_Problem description_.
Start at the line below containing "action of a" and stop at the line containing "- Fix linking". Repeat every line of that stretch exactly, and nothing outside it.

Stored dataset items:
■ ■ ■ ■

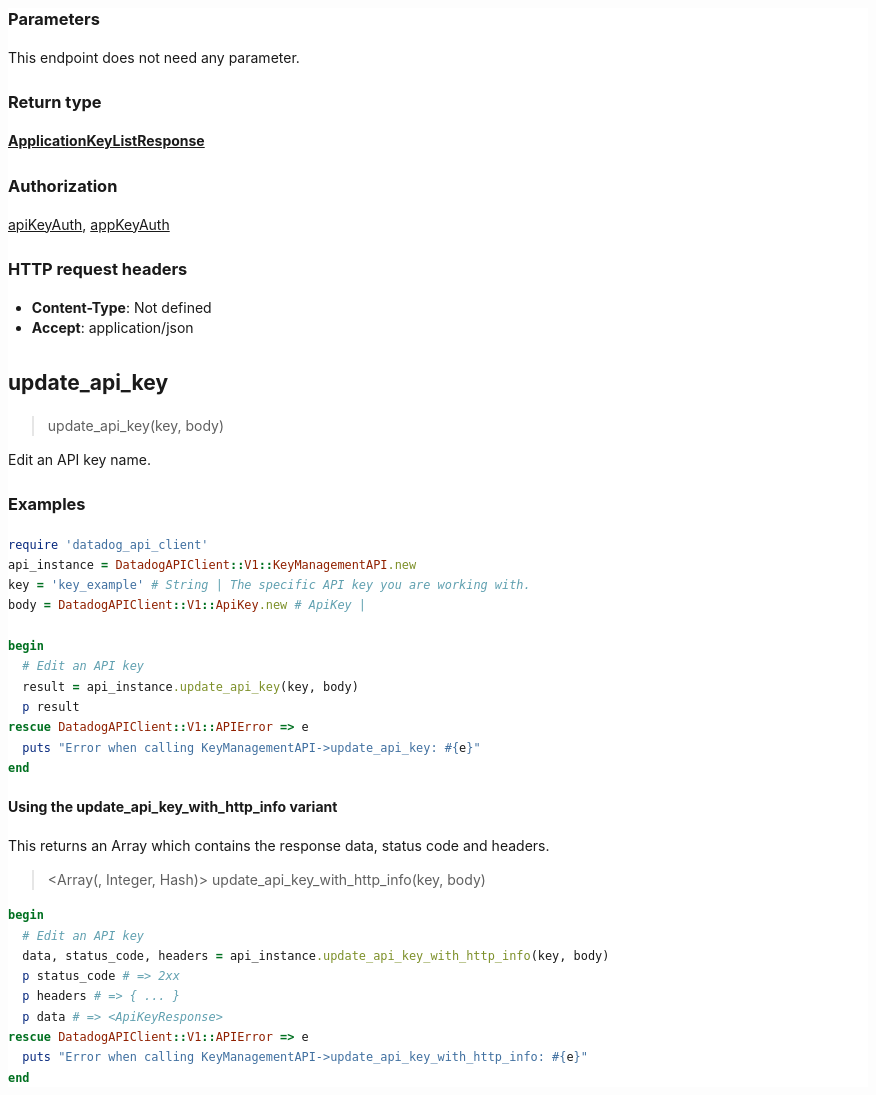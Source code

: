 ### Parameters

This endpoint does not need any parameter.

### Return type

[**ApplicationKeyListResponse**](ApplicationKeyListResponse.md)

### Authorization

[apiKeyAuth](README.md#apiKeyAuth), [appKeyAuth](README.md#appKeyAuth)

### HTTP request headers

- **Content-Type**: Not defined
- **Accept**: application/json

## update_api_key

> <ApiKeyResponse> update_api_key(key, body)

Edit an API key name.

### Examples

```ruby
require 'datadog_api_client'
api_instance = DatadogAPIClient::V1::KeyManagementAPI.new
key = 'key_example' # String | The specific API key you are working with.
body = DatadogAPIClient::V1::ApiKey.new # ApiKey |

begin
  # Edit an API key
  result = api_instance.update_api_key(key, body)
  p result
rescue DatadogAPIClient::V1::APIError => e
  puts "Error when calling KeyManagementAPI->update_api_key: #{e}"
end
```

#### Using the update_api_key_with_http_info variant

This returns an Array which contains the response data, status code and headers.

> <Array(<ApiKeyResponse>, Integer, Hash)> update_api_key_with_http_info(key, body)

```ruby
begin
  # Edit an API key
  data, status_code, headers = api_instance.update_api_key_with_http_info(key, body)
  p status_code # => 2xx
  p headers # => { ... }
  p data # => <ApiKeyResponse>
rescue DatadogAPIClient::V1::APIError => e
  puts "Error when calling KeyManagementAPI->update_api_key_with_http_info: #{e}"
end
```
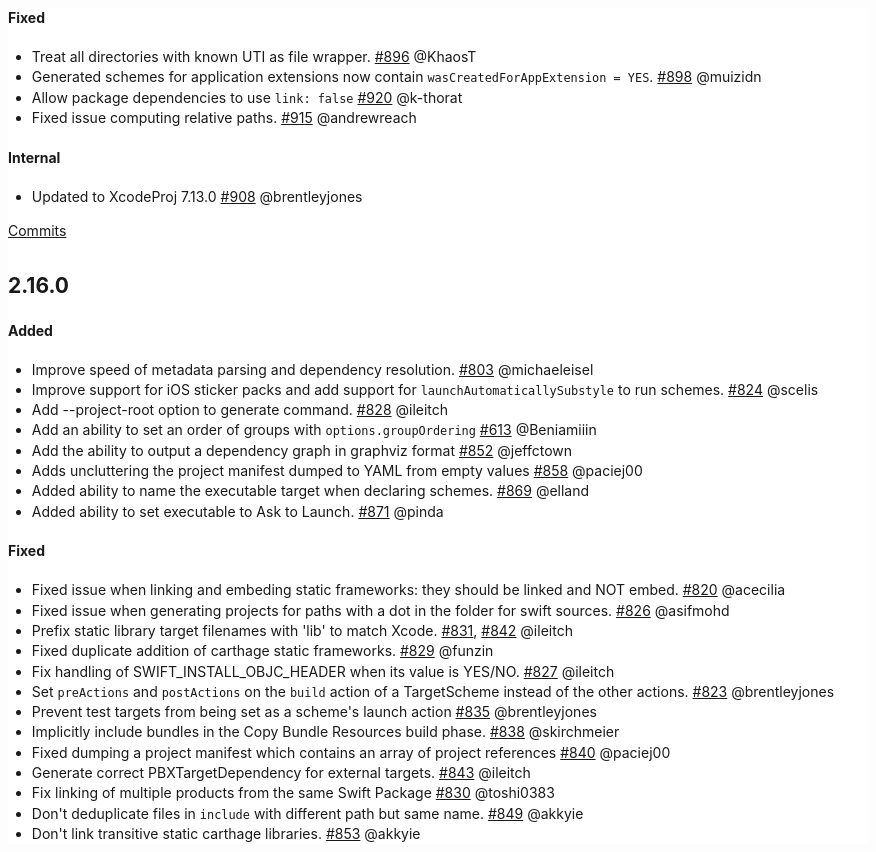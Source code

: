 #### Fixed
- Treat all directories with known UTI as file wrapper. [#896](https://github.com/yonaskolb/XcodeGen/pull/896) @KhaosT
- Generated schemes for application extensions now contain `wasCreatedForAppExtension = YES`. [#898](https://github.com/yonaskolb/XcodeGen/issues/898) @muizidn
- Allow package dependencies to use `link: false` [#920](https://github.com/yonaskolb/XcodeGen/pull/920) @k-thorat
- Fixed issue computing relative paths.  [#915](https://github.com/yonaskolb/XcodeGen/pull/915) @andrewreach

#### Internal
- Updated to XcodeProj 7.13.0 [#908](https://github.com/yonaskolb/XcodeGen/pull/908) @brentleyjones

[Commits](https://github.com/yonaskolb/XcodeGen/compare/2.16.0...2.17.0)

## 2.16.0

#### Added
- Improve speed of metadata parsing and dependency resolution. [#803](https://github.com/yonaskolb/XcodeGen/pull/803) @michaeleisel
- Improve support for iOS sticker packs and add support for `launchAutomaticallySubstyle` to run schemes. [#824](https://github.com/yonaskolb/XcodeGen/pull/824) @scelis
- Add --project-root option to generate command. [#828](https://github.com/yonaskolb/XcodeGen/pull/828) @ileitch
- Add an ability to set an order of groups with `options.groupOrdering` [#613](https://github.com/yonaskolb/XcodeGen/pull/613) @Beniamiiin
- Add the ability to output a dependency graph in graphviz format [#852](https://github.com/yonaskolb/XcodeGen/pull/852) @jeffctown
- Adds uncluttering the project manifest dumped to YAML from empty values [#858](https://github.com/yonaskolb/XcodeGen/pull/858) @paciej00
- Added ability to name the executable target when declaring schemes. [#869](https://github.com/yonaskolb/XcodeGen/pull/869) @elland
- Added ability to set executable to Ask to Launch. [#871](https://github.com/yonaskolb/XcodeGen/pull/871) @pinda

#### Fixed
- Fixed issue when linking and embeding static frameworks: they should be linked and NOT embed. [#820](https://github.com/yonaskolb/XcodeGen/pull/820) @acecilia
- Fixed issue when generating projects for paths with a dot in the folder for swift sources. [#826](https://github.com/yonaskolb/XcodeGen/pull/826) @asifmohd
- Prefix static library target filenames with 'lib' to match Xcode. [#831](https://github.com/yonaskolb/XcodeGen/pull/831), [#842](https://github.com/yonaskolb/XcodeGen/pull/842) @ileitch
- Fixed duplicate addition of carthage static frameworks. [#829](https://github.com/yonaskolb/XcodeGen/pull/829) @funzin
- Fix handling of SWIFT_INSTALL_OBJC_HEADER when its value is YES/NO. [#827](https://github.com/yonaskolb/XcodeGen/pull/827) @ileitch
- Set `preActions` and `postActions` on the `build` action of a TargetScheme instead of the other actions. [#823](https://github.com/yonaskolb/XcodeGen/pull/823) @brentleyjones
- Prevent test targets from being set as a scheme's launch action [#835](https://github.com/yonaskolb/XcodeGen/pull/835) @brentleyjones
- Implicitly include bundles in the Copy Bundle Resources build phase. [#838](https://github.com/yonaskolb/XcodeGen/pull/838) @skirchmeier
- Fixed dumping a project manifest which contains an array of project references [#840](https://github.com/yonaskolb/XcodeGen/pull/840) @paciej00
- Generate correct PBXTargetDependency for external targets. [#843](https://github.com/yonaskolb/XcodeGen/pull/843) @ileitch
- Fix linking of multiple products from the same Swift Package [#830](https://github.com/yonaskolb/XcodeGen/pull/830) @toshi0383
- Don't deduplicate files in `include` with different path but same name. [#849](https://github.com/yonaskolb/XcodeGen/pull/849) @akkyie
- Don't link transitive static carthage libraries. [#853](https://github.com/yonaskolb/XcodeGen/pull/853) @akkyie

■ ■ ■ ■

_Answer for this exercise_.
- Set `preActions` and `postActions` on the `build` action of a TargetScheme instead of the other actions. [#823](https://github.com/yonaskolb/XcodeGen/pull/823) @brentleyjones
- Prevent test targets from being set as a scheme's launch action [#835](https://github.com/yonaskolb/XcodeGen/pull/835) @brentleyjones
- Implicitly include bundles in the Copy Bundle Resources build phase. [#838](https://github.com/yonaskolb/XcodeGen/pull/838) @skirchmeier
- Fixed dumping a project manifest which contains an array of project references [#840](https://github.com/yonaskolb/XcodeGen/pull/840) @paciej00
- Generate correct PBXTargetDependency for external targets. [#843](https://github.com/yonaskolb/XcodeGen/pull/843) @ileitch
- Fix linking of multiple products from the same Swift Package [#830](https://github.com/yonaskolb/XcodeGen/pull/830) @toshi0383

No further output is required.